Now regarding the question, there are only $6$ elements in $\mathbb Z/6\mathbb Z$ which are $\{0,1,2,3,4,5\}$.

Any $x\in\mathbb Z$ can be reduced to one of this remainders modulo $6$:

• Euclidean division there exists $k$ and $0\le x'< 6$ such that $x=6k+x'$

Now since $4x=4(6k+x')=6(4k)+4x'\quad$ then $\quad 4x\equiv 4x'\pmod 6$

This means that you don't need to examine all integers $x$ but only the remainders $x'$ to solve the equation.

Answer 2

The key idea is quite simple, viz. $ $ an integer coefficient polynomial $\,f(x)\,$ has a root $\!\bmod n\!\iff $ it has a root in a complete residue system $\!\bmod n,\,$ analogous to: $ $ a polynomial has a rational root $\iff$ it has a rational root in least terms. Let's examine this equivalence more closely.

Recall that the algebraic essence of a congruence is that it is not only an equivalence relation (generalized equality) but, further, it is compatible with the ambient algebraic operations, here (ring) addition and multiplication, i.e. it satisfies these Congruence Sum and Product Rules

$$\begin{array}{} a\equiv \bar a\\ b\equiv \bar b\end{array} \ \ \Rightarrow\ \ \begin{align} a+b\,&\equiv\, \bar a + \bar b\\ a \,*\, b\,&\equiv\, \bar a\,*\, \bar b\end{align}\ \pmod{\!n}$$

By induction this extends to sll algebraic expressions composed of sums and products, i.e. to polynomials $\,f(x)\,$ with integer coefficients, yielding the following Polynomial Congruence Rule

$$\begin{align} a\equiv \bar a\ \ \Rightarrow\ \ f(a)&\equiv f(\bar a)\ \pmod {\!n}\\[.3em] \text{thus }\ \, f(a)\equiv 0\ \ \ &\!\!\!\!\iff f(\bar a)\equiv 0\end{align}$$

Thus to find (and count) modular roots of an integer polynomial congruence it suffices to restrict attention to the "normalized" roots $\,\bar a\,$ from any complete residue system, e.g. the standard $\,\{0,1,2,\ldots n-1\}\,$ or $\,\{0,\pm1,\pm2,\ldots\} = \,$ least magnitude remainders (as in our above analogy: it suffices to search for rational roots in least terms, i.e. "normalized" or "reduced" roots, e.g. as in the Rational Root Test).

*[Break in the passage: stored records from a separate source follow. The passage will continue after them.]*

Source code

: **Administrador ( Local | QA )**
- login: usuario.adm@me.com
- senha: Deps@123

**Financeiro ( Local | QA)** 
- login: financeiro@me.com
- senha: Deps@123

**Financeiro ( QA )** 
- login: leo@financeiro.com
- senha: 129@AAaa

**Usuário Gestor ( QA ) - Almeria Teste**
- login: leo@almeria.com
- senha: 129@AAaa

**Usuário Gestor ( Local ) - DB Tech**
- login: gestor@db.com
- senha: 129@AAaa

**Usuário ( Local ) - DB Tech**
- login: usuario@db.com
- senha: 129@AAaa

In particular congruent roots are counted only once since a complete residue system contains only one rep from each equivalence class, i.e. the elements of the system are incongruent, so we count at most one of $\,{-1}\equiv 3\,$ as a root of $\,x^2\equiv 1\pmod{\!4},\,$ just like we count at most one of $\,\frac{1}{2}\equiv \frac{5}{10}$ as a rational root.

Applying the above to your polynomial $\,f(x) := 4x-3\pmod{\!6},\,$ we infer: it has a root $\,x\equiv a\pmod{\!6}\iff$ it has a root $\,\bar a\in \{0,1,\ldots 5\} = $ standard least nonnegative complete residue system $\bmod 6,\,$ exactly as claimed.

Remark for readers knowing a little algebra. The analogous fact that fraction equivalence is compatible with addition and multiplication is usually not even mentioned in elementary contexts but does require proof to be rigorous. This usually does not occur until a course in abstract algebra (when studying geneal fraction fields or localizations), but even then it is often "left to the reader".